I asked our host what they were for, and he replied rather matter-of-factly, “They are to keep the evil spirits away.”
Like many Asian countries, these Indians (even in Christian villages) observed ritual superstitions in order to ward off evil or bring good luck. In Thailand, for instance, every restaurant or business we entered had small shrines in the entryway with ornate ‘birdhouses’ with fresh food and drinks set before them. These, we found out, were to appease the evil spirits at the doorway and prevent them from entering the building.
It was kind of a demonic Passover.
In the Western world, we may scoff at such petty superstitions, dismissing them as sophomoric or ignorant. Of course the world doesn’t work that way! We say from our lofty towers of science and reason. As Christians in the West, however, we must remember two things: That our culture—including our faith—is heavily postmodern and influenced by the Enlightenment in ways many third-world countries are not; and that we each have our own sets of superstitions which may not be as apparent as a red string or food shrine.
We live in a culture defined by rationalism and empirical evidence. If something cannot be seen, touched, or logically explained, we tend to discard it and disregard it. One of my seminary professors said that we live in one of the few cultures in the history of mankind that has explained and reasoned ourselves away from God and the spiritual world. If we have grown up in this culture, it is incredibly hard for us to believe that there are invisible forces or spirits at work.
This is the tension presented to Western Christians: We believe in this invisible force (God), but are raised by a culture which has done away with everything related to the spiritual realm.
Enter, the American version of superstitious Christianity.
We may not consider ourselves superstitious, but humanity is fearful to the core, and what is superstition but an attempt to harness our fears into orderly submission? Catholic taxi drivers may hang their rosaries from the rearview mirror, or maybe you have a cross tattoo on your arm. We think that the amount of worship songs or sermons we listen to in a given week will sway the favor of the Almighty because of our obedience. More generally, we may keep a ledger in the very back of our minds of our good deeds and weigh them against our bad, just to make sure we’re keeping up our end of the salvific bargain.
These things tend to go unspoken by most Christians, but the pattern certainly holds true; we tend to feel better about ourselves the more we do good and avoid doing bad.
This line of thinking is certainly not new to Judeo-Christian history. In 2 Chronicles 17, David tries to win God’s favor by building Him a temple; but God never asked for the temple to be built. Fast forward several hundred years, and the Israelites have begun worshiping the temple more than the God for whom it was built. In Mark 13 when Jesus and His disciples are walking through Jerusalem, the disciples start to admire the stones which make up the temple, but Jesus states rather simply that they will all be destroyed. God never cared about things made by human hands, He cares about humans and making His home in and among them.

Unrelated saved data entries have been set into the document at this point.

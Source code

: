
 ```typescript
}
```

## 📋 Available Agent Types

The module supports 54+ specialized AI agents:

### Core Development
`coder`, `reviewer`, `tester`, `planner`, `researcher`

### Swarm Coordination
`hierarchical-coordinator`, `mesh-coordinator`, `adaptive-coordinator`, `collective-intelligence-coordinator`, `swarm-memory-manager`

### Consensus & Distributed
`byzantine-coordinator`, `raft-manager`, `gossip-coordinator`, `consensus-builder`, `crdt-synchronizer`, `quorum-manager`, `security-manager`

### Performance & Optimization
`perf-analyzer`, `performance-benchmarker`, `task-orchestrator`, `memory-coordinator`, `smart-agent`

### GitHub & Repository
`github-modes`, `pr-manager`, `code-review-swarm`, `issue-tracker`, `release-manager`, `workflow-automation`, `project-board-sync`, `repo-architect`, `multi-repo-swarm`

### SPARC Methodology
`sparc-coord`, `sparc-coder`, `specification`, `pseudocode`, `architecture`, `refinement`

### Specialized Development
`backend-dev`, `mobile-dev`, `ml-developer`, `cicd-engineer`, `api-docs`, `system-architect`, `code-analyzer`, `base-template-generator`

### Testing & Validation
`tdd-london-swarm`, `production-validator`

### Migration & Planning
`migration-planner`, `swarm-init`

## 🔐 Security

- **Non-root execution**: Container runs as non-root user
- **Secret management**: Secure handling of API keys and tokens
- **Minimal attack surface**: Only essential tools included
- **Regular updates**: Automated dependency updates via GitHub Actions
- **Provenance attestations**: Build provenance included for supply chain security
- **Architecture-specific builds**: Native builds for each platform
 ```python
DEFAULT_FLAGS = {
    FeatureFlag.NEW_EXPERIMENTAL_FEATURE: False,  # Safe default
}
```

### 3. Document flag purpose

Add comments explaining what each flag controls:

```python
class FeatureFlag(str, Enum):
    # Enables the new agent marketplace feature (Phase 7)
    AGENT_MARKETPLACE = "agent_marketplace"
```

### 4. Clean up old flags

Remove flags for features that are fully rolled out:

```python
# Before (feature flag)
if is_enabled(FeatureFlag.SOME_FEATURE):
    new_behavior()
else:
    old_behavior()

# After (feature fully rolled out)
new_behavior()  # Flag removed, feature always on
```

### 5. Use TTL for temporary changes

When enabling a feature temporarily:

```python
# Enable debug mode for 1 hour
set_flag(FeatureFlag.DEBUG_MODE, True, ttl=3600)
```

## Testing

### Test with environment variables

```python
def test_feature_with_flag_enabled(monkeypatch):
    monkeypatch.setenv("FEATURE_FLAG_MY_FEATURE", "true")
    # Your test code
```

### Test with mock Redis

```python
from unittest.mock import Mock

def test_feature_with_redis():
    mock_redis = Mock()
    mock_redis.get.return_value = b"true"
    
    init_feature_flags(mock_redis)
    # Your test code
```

The Pharisees also seemed to fall into a ‘superstitious trap.’ Jesus rebuked them because they assumed their good works and observance of the law would save them. Isn’t that all superstition is? Doing certain actions in order to garner some sort of reward or good luck (or simply avoid bad luck)?
Christianity, however, is anything but superstitious. From beginning to end, the work of redemption is done by God and God alone. With the first promise to Abraham (I will make you into a great nation…) through the death and resurrection of Jesus Christ, the job has been done by Him, leaving nothing for us to do. This is why Jesus’ powerful last words on the cross must be remembered: “It is finished.”
Meaning, there is no more work for us to do to hold up our end of the deal. Meaning, even if we tried, we cannot somehow add to our salvation.
If we really think about it, it’s offensive for us to try to earn God’s favor by doing good works. It’s a subtle way of saying What you did on the cross wasn’t good enough, Jesus…let me help you out…
So may we be Christians who flee from superstition in its many forms. May we be free to enjoy God rather than attempt to impress Him with religious superstitious actions or win His ‘favor.’ May we recognize our own use of talismans and return them to their proper places of decorations rather than magical relics or good luck charms.